> [Problem statement] The span to repeat in the listing below runs from the line containing "- Cookie-free tracking (Umami)" to the line containing "### Test Case 1: PostHog Initialization", inclusive. Repeat it exactly, and only it.

- Opening Delimiter -

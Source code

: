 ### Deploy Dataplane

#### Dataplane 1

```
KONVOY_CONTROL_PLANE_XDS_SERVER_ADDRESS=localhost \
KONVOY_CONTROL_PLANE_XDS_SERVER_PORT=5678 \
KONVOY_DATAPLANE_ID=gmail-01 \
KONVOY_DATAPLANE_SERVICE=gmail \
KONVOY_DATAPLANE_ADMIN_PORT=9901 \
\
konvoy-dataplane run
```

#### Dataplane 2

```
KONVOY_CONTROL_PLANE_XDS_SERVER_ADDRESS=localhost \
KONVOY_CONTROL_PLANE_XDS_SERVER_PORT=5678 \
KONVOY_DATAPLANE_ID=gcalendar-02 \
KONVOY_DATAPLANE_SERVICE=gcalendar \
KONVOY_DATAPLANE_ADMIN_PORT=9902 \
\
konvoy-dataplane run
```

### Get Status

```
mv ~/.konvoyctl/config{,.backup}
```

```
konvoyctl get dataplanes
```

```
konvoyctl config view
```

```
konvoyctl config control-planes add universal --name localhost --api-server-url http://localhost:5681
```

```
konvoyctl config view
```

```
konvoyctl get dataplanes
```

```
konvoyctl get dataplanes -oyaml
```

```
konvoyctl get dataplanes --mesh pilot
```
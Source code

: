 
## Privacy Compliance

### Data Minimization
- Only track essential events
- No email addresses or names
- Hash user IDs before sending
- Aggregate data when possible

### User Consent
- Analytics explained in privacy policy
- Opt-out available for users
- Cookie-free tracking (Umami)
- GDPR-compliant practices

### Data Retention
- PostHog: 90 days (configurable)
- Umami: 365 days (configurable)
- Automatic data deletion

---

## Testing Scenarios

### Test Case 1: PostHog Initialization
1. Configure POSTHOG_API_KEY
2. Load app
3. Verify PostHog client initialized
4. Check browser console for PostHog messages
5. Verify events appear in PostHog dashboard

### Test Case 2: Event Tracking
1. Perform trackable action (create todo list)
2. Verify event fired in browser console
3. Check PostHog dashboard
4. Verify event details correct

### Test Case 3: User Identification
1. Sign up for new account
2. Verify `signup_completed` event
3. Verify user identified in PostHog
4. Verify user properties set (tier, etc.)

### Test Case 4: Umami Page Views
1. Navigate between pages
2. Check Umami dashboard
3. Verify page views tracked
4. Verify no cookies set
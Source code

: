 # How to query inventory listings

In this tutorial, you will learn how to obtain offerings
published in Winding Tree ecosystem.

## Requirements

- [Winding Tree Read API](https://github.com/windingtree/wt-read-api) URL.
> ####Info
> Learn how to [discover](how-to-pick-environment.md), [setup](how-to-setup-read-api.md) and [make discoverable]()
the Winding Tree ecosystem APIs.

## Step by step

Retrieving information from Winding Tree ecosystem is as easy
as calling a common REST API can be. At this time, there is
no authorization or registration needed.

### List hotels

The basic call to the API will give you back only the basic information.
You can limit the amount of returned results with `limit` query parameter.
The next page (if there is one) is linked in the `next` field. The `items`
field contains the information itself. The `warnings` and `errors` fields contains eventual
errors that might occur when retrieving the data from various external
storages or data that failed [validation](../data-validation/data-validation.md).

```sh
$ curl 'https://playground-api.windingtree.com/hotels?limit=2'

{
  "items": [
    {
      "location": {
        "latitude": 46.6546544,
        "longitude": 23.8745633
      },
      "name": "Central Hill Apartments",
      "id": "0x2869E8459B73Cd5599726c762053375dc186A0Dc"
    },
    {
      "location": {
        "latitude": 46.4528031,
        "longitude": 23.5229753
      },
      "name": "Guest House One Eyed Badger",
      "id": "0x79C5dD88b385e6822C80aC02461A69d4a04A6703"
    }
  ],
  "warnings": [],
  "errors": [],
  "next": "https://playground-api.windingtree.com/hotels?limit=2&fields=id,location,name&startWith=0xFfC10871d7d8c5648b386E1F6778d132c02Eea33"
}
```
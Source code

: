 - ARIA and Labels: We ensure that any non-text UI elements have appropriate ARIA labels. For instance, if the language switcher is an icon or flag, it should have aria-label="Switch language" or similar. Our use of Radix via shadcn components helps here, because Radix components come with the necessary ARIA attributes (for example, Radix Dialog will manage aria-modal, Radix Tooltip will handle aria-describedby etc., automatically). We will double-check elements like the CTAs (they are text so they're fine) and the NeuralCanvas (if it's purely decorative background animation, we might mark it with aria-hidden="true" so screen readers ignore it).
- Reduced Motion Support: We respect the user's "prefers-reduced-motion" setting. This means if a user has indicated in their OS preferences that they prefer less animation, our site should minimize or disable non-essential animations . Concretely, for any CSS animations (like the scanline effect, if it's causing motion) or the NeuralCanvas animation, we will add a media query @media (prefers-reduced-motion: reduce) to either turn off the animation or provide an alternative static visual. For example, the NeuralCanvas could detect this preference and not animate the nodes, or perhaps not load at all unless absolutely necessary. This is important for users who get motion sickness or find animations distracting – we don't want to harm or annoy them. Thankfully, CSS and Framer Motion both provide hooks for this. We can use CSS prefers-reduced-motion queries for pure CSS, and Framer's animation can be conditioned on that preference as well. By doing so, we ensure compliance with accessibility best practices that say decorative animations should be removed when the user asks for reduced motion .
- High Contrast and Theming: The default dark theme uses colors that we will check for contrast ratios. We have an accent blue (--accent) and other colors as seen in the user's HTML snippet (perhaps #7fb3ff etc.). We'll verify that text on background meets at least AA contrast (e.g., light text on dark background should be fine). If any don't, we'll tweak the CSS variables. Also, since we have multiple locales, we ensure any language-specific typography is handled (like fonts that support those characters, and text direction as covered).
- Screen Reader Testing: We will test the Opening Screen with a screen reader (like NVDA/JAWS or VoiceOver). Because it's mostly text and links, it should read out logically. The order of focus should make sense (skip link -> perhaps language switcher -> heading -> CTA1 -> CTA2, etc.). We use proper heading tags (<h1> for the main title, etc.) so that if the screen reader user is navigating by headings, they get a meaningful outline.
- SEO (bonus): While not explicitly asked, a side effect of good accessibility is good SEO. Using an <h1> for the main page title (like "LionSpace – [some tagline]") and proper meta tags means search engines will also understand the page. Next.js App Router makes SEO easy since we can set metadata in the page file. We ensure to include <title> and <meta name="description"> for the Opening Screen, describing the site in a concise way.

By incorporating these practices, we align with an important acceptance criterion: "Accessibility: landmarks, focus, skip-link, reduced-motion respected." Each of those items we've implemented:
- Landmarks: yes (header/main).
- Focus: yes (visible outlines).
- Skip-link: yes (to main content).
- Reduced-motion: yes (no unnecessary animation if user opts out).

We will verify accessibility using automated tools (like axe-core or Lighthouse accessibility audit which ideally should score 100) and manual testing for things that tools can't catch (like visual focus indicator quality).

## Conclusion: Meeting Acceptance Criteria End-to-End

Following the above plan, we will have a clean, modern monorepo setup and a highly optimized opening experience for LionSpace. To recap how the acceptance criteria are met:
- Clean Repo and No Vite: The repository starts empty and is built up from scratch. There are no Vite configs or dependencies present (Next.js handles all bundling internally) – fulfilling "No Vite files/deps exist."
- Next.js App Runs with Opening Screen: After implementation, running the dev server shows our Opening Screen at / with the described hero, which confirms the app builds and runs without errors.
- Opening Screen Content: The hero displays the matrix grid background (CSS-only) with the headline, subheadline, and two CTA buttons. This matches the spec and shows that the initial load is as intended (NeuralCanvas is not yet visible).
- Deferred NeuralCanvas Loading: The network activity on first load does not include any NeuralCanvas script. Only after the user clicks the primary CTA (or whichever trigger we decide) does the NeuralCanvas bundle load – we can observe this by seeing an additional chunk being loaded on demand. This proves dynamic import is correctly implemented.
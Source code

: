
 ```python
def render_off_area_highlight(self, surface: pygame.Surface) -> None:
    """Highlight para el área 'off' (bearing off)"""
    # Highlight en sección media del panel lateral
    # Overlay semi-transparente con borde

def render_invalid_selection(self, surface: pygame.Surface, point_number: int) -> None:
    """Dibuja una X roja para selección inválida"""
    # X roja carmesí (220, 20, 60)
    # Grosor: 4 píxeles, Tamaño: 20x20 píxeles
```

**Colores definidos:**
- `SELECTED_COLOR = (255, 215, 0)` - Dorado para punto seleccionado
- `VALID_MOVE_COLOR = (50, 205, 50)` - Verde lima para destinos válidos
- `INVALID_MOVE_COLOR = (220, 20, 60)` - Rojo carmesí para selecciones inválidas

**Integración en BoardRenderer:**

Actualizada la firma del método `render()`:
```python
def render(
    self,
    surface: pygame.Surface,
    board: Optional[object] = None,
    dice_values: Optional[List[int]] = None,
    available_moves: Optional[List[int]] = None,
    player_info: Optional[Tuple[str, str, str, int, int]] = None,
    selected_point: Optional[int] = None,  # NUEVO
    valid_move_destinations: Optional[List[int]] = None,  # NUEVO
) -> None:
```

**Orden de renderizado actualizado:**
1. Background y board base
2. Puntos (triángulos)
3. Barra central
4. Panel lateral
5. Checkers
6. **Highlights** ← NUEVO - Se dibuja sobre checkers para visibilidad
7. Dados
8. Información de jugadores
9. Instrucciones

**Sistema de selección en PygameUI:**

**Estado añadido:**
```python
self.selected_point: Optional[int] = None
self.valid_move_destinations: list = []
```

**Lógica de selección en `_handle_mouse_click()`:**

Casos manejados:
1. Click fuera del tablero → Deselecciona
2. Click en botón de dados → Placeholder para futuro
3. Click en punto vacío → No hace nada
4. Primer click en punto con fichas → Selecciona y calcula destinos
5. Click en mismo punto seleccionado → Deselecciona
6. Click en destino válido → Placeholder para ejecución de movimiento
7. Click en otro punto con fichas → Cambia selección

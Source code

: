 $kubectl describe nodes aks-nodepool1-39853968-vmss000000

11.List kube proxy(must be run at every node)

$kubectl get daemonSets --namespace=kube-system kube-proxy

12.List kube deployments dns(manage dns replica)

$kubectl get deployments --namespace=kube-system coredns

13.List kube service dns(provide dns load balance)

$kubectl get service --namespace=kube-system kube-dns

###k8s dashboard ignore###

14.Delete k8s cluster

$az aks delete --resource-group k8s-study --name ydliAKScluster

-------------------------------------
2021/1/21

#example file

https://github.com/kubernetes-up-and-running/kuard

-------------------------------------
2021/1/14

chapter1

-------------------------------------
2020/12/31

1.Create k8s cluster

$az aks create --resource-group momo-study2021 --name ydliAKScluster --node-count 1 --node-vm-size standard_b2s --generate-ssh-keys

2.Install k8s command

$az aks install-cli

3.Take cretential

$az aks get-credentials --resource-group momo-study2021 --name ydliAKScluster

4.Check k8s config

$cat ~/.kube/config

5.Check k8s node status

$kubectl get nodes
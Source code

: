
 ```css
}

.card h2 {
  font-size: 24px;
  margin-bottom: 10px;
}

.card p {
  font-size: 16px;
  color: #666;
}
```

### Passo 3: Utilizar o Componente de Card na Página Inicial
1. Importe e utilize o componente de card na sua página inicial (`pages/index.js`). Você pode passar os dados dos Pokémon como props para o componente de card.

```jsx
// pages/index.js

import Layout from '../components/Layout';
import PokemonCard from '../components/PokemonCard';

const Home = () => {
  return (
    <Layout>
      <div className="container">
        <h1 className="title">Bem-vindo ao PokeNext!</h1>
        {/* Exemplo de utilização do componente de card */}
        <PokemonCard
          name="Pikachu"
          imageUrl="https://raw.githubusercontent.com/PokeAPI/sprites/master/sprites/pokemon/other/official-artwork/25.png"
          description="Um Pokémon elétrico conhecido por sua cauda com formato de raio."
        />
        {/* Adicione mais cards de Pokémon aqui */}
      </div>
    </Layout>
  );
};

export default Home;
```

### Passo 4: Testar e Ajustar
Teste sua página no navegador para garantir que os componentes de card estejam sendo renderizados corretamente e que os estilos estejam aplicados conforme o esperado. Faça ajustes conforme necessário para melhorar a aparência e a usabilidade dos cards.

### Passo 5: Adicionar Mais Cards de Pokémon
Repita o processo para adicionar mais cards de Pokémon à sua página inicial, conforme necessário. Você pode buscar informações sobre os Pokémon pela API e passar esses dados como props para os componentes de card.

- Closing Delimiter -

> [Solution for this exercise]
- Cookie-free tracking (Umami)
- GDPR-compliant practices

### Data Retention
- PostHog: 90 days (configurable)
- Umami: 365 days (configurable)
- Automatic data deletion

---

## Testing Scenarios

### Test Case 1: PostHog Initialization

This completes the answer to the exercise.